Valentina Seidel : sans concession.

 

Valentina Seidel  prend en revers ce qu’on entend par exhibition et portrait. La préoccupation du cliché en tant qu’aire de contemplation et de méditation demeure centrale. Par une esthétique de la chair surgit la quête de l’intime mais en toute pudeur – du moins quant à l’exhibition du corps.


Sans souci de psychologisation les photographies ne traquent pas le prétendu marbre de l’identité. Avec des angles de prises directes  les photographies demeurent aussi léchées que simples. Pourtant rien de plus complexe que cette apparente simplicité d'où émane une charge poétique rare. D’où la question centrale : de quoi les photographies portent-elles la trace ? De quelle force de vie et de mort sonnent-elles la charge ? De tout cela sans doute même si la photographe insiste ni sur un pessimisme radical, ni sur un optimisme foncier. 

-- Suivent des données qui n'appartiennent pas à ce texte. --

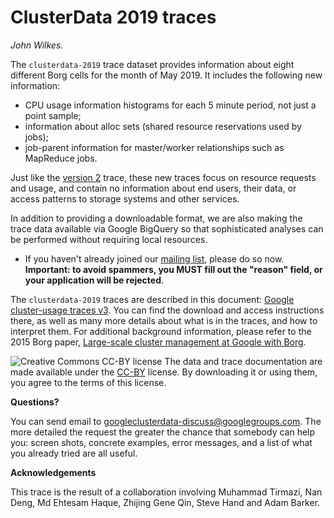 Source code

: # ClusterData 2019 traces

_John Wilkes._

The `clusterdata-2019` trace dataset provides information about eight different Borg cells for the month of May 2019.  It includes the following new information:

 * CPU usage information histograms for each 5 minute period, not just a point sample;
 * information about alloc sets (shared resource reservations used by jobs);
 * job-parent information for master/worker relationships such as MapReduce jobs.

Just like the [version 2](ClusterData2011_2.md) trace, these new traces focus on resource requests and usage, and contain no information about end users, their data, or access patterns to storage systems and other services. 

In addition to providing a downloadable format, we are also making the trace data available via Google BigQuery so that sophisticated analyses can be performed without requiring local resources. 

  * If you haven't already joined our
    [mailing list](https://groups.google.com/forum/#!forum/googleclusterdata-discuss),
    please do so now.
    **Important: to avoid spammers, you MUST fill out the "reason" field, or your application will be rejected**.
  
The `clusterdata-2019` traces are described in this document:
[Google cluster-usage traces v3](https://drive.google.com/file/d/10r6cnJ5cJ89fPWCgj7j4LtLBqYN9RiI9/view).  You can find the download and access instructions there, as well as many more details about what is in the traces, and how to interpret them. For additional background information, please refer to the 2015 Borg paper, [Large-scale cluster management at Google with Borg](https://ai.google/research/pubs/pub43438). 

![Creative Commons CC-BY license](https://i.creativecommons.org/l/by/4.0/88x31.png)
The data and trace documentation are made available under the
[CC-BY](https://creativecommons.org/licenses/by/4.0/) license.
By downloading it or using them, you agree to the terms of this license.

**Questions?**

You can send email to googleclusterdata-discuss@googlegroups.com.  The more detailed the request the greater the chance that somebody can help you: screen shots, concrete examples, error messages, and a list of what you already tried are all useful.

**Acknowledgements**

This trace is the result of a collaboration involving Muhammad Tirmazi, Nan Deng, Md Ehtesam Haque, Zhijing Gene Qin, Steve Hand and Adam Barker.
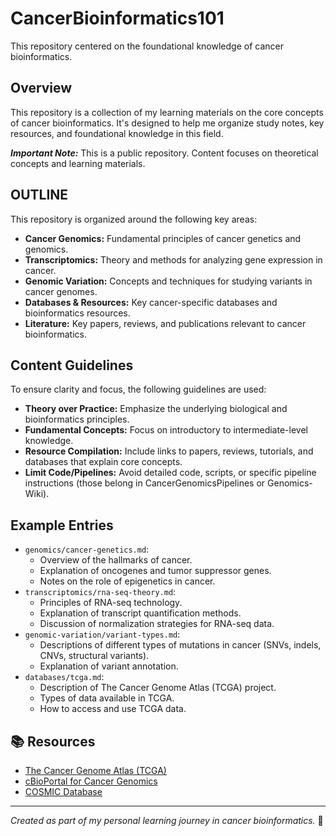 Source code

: # CancerBioinformatics101

This repository centered on the foundational knowledge of cancer bioinformatics. 

## Overview

This repository is a collection of my learning materials on the core concepts of cancer bioinformatics. 
It's designed to help me organize study notes, key resources, and foundational knowledge in this field.

**_Important Note:_** This is a public repository. 
Content focuses on theoretical concepts and learning materials.

## OUTLINE

This repository is organized around the following key areas:

* **Cancer Genomics:** Fundamental principles of cancer genetics and genomics.
* **Transcriptomics:** Theory and methods for analyzing gene expression in cancer.
* **Genomic Variation:** Concepts and techniques for studying variants in cancer genomes.
* **Databases & Resources:** Key cancer-specific databases and bioinformatics resources.
* **Literature:** Key papers, reviews, and publications relevant to cancer bioinformatics.


## Content Guidelines

To ensure clarity and focus, the following guidelines are used:

* **Theory over Practice:** Emphasize the underlying biological and bioinformatics principles.
* **Fundamental Concepts:** Focus on introductory to intermediate-level knowledge.
* **Resource Compilation:** Include links to papers, reviews, tutorials, and databases that explain core concepts.
* **Limit Code/Pipelines:** Avoid detailed code, scripts, or specific pipeline instructions (those belong in CancerGenomicsPipelines or Genomics-Wiki).

## Example Entries

* `genomics/cancer-genetics.md`:
    * Overview of the hallmarks of cancer.
    * Explanation of oncogenes and tumor suppressor genes.
    * Notes on the role of epigenetics in cancer.
* `transcriptomics/rna-seq-theory.md`:
    * Principles of RNA-seq technology.
    * Explanation of transcript quantification methods.
    * Discussion of normalization strategies for RNA-seq data.
* `genomic-variation/variant-types.md`:
    * Descriptions of different types of mutations in cancer (SNVs, indels, CNVs, structural variants).
    * Explanation of variant annotation.
* `databases/tcga.md`:
    * Description of The Cancer Genome Atlas (TCGA) project.
    * Types of data available in TCGA.
    * How to access and use TCGA data.

## 📚 Resources
- [The Cancer Genome Atlas (TCGA)](https://www.cancer.gov/tcga)
- [cBioPortal for Cancer Genomics](https://www.cbioportal.org/)
- [COSMIC Database](https://cancer.sanger.ac.uk/cosmic)


---

*Created as part of my personal learning journey in cancer bioinformatics.* 🚀

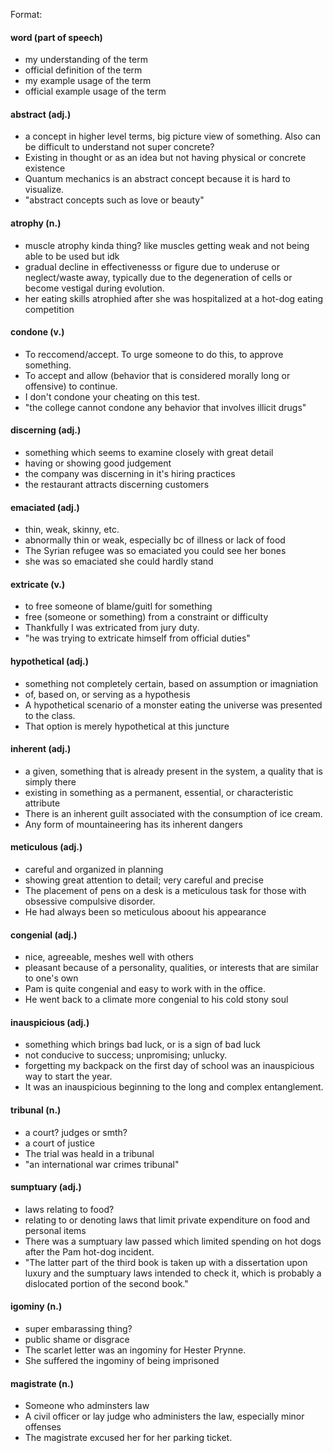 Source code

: Format: 

#### word (part of speech)
- my understanding of the term
- official definition of the term
- my example usage of the term
- official example usage of the term


#### abstract (adj.)
- a concept in higher level terms, big picture view of something. Also can be difficult to understand not super concrete?
- Existing in thought or as an idea but not having physical or concrete existence
- Quantum mechanics is an abstract concept because it is hard to visualize.
- "abstract concepts such as love or beauty"

#### atrophy (n.)
- muscle atrophy kinda thing? like muscles getting weak and not being able to be used but idk
- gradual decline in effectivenesss or figure due to underuse or neglect/waste away, typically due to the degeneration of cells or become vestigal during evolution.
- her eating skills atrophied after she was hospitalized at a hot-dog eating competition

#### condone (v.)
- To reccomend/accept. To urge someone to do this, to approve something.
- To accept and allow (behavior that is considered morally long or offensive) to continue.
- I don't condone your cheating on this test.
- "the college cannot condone any behavior that involves illicit drugs"

#### discerning (adj.)
- something which seems to examine closely with great detail
- having or showing good judgement
- the company was discerning in it's hiring practices
- the restaurant attracts discerning customers

#### emaciated (adj.)
- thin, weak, skinny, etc.
- abnormally thin or weak, especially bc of illness or lack of food
- The Syrian refugee was so emaciated you could see her bones
- she was so emaciated she could hardly stand

#### extricate (v.)
- to free someone of blame/guitl for something
- free (someone or something) from a constraint or difficulty
- Thankfully I was extricated from jury duty.
- "he was trying to extricate himself from official duties"

#### hypothetical (adj.)
- something not completely certain, based on assumption or imagniation
- of, based on, or serving as a hypothesis
- A hypothetical scenario of a monster eating the universe was presented to the class.
- That option is merely hypothetical at this juncture

#### inherent (adj.)
- a given, something that is already present in the system, a quality that is simply there
- existing in something as a permanent, essential, or characteristic attribute
- There is an inherent guilt associated with the consumption of ice cream.
- Any form of mountaineering has its inherent dangers

#### meticulous (adj.)
- careful and organized in planning
- showing great attention to detail; very careful and precise
- The placement of pens on a desk is a meticulous task for those with obsessive compulsive disorder.
- He had always been so meticulous aboout his appearance

#### congenial (adj.)
- nice, agreeable, meshes well with others
- pleasant because of a personality, qualities, or interests that are similar to one's own
- Pam is quite congenial and easy to work with in the office.
- He went back to a climate more congenial to his cold stony soul

#### inauspicious (adj.)
- something which brings bad luck, or is a sign of bad luck
- not conducive to success; unpromising; unlucky.
- forgetting my backpack on the first day of school was an inauspicious way to start the year.
- It was an inauspicious beginning to the long and complex entanglement.


#### tribunal (n.)
- a court? judges or smth?
- a court of justice
- The trial was heald in a tribunal
- "an international war crimes tribunal"

#### sumptuary (adj.)
- laws relating to food?
- relating to or denoting laws that limit private expenditure on food and personal items
- There was a sumptuary law passed which limited spending on hot dogs after the Pam hot-dog incident.
- "The latter part of the third book is taken up with a dissertation upon luxury and the sumptuary laws intended to check it, which is probably a dislocated portion of the second book."


#### igominy (n.)
- super embarassing thing?
- public shame or disgrace
- The scarlet letter was an ingominy for Hester Prynne.
- She suffered the ingominy of being imprisoned

#### magistrate (n.)
- Someone who adminsters law
- A civil officer or lay judge who administers the law, especially minor  offenses
- The magistrate excused her for her parking ticket.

La femme est « prise » avec une certaine froideur.  Elles s’offrent mais dans un certain  jeu de  cache-cache. L’épreuve photographique crée un espace de silence et de solitude sans forcément jouer le beau pour le beau. Bien au contraire. Les portraits sont en effet sans concession et ne sont pas là pour faire lever des fantasmes.  L'intimité révélée/cachée possède une dimension universelle et  n’est plus liée  à la  « viande »  dont parle Artaud même si elle est largement présente ou humiliée Chaque photographie semble une approche, une attente, une preuve de tout ce qui est infligé aux femmes. Une douleur tacite est ouverte à la réflexion du regard.

 

Jean-Paul Gavard-Perret

 

Valentina Seidel, « Eigen Brot », 96 p., Fotohof, Salzbourg, 2014, et « Exchange: Portraits with Artists », 124 p ., Idem. Joachim Brohm, Valentina Seidel, "NOT A HOUSE / BUT A FACE », Fotohof, : 2 mai - 13 juin 2015.